Hearts in Dixie was the first feature film produced by a major studio (Fox Film Corp.) with an all-black cast, and the first African-American musical. Advertisements boasted that it was "the screen's first singing, dancing and talking comedy of the Southland, with two hundred entertainers from the levees and cotton fields." As noted in the 9 Dec 1928 Chicago Tribune, it was the first of several films then being made in Hollywood that featured all, or primarily, African-American casts.
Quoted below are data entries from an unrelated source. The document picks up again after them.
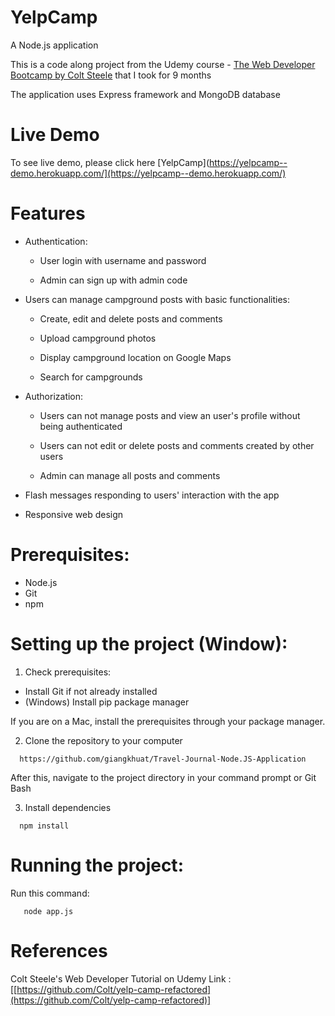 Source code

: 
# YelpCamp
A Node.js application


This is a code along project from the Udemy course - [The Web Developer Bootcamp by Colt Steele](https://www.udemy.com/course/the-web-developer-bootcamp/learn/lecture/4473706#questions]) that I took for 9 months

The application uses Express framework and MongoDB database 

#  Live Demo
To see live demo, please click here [YelpCamp](https://yelpcamp--demo.herokuapp.com/](https://yelpcamp--demo.herokuapp.com/)

# Features


-   Authentication:
    
    -   User login with username and password
        
    -   Admin can sign up with admin code
 - Users can manage campground posts with basic functionalities:
    
    -   Create, edit and delete posts and comments
        
    -   Upload campground photos
        
    -   Display campground location on Google Maps
        
    -   Search for campgrounds
-   Authorization:
    
    -   Users can not manage posts and view an user's profile without being authenticated
        
    -   Users can not edit or delete posts and comments created by other users
        
    -   Admin can manage all posts and comments
       
-   Flash messages responding to users' interaction with the app
    
-   Responsive web design


# Prerequisites:

* Node.js
* Git
* npm
 
# Setting up the project (Window):

1. Check prerequisites:

* Install Git if not already installed
* (Windows) Install pip package manager

If you are on a Mac, install the prerequisites through your package manager.

2. Clone the repository to your computer

`   https://github.com/giangkhuat/Travel-Journal-Node.JS-Application                                                     `

After this, navigate to the project directory in your command prompt or Git Bash

3. Install dependencies

`   npm install                                                                                            `


# Running the project:
 
 Run this command:
 
`   node app.js`

# References

 Colt Steele's Web Developer Tutorial on Udemy
Link : [[https://github.com/Colt/yelp-camp-refactored](https://github.com/Colt/yelp-camp-refactored)]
       The working title was North of Dixie, as indicated in a 31 Oct 1928 Exhibitors Daily Review item, which reported that "noted negro star" Charles Gilpin had been cast in the film, based on Walter Weems's stage play, Lonesome Road. On 12 Dec 1928, New York Amsterdam News reported that Gilpin had finished shooting; however, later that month, an article in the 29 Dec 1928 [Baltimore, MD] Afro-American announced that Gilpin, whose weekly salary was said to be $1,200, was let go from the production for unstated reasons, and actor George Reed was set to replace him. The article recalled that Gilpin had likewise been “mysteriously relieved of his work” on the Universal Pictures Corp. production of Uncle Tom’s Cabin (1928, see entry). By mid-Jan 1929, George Reed was also out, according to a 19 Jan 1929 [Norfolk, VA] New Journal and Guide item, which named Clarence Muse as the new leading man.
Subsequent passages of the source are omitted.